● PROBLEM STATEMENT: Each record below must be written out again in exactly the same form.
**********
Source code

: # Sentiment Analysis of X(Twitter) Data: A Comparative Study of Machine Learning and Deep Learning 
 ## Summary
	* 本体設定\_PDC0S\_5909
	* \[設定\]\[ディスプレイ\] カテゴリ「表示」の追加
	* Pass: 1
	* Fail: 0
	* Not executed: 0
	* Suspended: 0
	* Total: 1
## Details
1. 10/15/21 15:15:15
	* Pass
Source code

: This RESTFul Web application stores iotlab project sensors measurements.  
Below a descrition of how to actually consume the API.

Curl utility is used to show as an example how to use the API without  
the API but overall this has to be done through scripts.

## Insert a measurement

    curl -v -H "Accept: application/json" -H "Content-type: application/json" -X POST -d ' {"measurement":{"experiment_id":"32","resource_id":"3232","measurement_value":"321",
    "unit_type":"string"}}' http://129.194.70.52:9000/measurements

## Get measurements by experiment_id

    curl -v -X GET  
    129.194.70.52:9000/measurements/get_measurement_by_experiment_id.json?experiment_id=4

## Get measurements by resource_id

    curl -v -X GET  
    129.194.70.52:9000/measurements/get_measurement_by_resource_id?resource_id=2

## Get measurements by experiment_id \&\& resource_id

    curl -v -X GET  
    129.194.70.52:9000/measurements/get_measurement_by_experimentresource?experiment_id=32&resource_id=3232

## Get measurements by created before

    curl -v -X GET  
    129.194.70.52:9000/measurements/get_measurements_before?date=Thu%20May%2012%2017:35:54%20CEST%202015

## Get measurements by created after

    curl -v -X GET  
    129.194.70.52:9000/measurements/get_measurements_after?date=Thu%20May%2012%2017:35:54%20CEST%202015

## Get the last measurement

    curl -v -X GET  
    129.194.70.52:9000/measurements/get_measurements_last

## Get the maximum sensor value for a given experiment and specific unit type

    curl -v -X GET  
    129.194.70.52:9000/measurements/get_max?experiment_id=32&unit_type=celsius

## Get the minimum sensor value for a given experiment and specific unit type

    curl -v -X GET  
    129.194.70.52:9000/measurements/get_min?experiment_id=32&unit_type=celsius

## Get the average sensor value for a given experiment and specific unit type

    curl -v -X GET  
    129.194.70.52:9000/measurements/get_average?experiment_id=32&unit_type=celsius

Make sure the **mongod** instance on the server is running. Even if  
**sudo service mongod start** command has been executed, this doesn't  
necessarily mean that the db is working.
**********
● RESPONSE BELOW:
Source code

: # Sentiment Analysis of X(Twitter) Data: A Comparative Study of Machine Learning and Deep Learning 
 ## Summary
	* 本体設定\_PDC0S\_5909
	* \[設定\]\[ディスプレイ\] カテゴリ「表示」の追加
	* Pass: 1
	* Fail: 0
	* Not executed: 0
	* Suspended: 0
	* Total: 1
## Details
1. 10/15/21 15:15:15
	* Pass
Source code

: This RESTFul Web application stores iotlab project sensors measurements.  
Below a descrition of how to actually consume the API.

Curl utility is used to show as an example how to use the API without  
the API but overall this has to be done through scripts.

## Insert a measurement

    curl -v -H "Accept: application/json" -H "Content-type: application/json" -X POST -d ' {"measurement":{"experiment_id":"32","resource_id":"3232","measurement_value":"321",
    "unit_type":"string"}}' http://129.194.70.52:9000/measurements

## Get measurements by experiment_id

    curl -v -X GET  
    129.194.70.52:9000/measurements/get_measurement_by_experiment_id.json?experiment_id=4

## Get measurements by resource_id

    curl -v -X GET  
    129.194.70.52:9000/measurements/get_measurement_by_resource_id?resource_id=2

## Get measurements by experiment_id \&\& resource_id

    curl -v -X GET  
    129.194.70.52:9000/measurements/get_measurement_by_experimentresource?experiment_id=32&resource_id=3232

## Get measurements by created before

    curl -v -X GET  
    129.194.70.52:9000/measurements/get_measurements_before?date=Thu%20May%2012%2017:35:54%20CEST%202015

## Get measurements by created after

    curl -v -X GET  
    129.194.70.52:9000/measurements/get_measurements_after?date=Thu%20May%2012%2017:35:54%20CEST%202015

## Get the last measurement

    curl -v -X GET  
    129.194.70.52:9000/measurements/get_measurements_last

## Get the maximum sensor value for a given experiment and specific unit type

    curl -v -X GET  
    129.194.70.52:9000/measurements/get_max?experiment_id=32&unit_type=celsius

## Get the minimum sensor value for a given experiment and specific unit type

    curl -v -X GET  
    129.194.70.52:9000/measurements/get_min?experiment_id=32&unit_type=celsius

## Get the average sensor value for a given experiment and specific unit type

    curl -v -X GET  
    129.194.70.52:9000/measurements/get_average?experiment_id=32&unit_type=celsius

Make sure the **mongod** instance on the server is running. Even if  
**sudo service mongod start** command has been executed, this doesn't  
necessarily mean that the db is working.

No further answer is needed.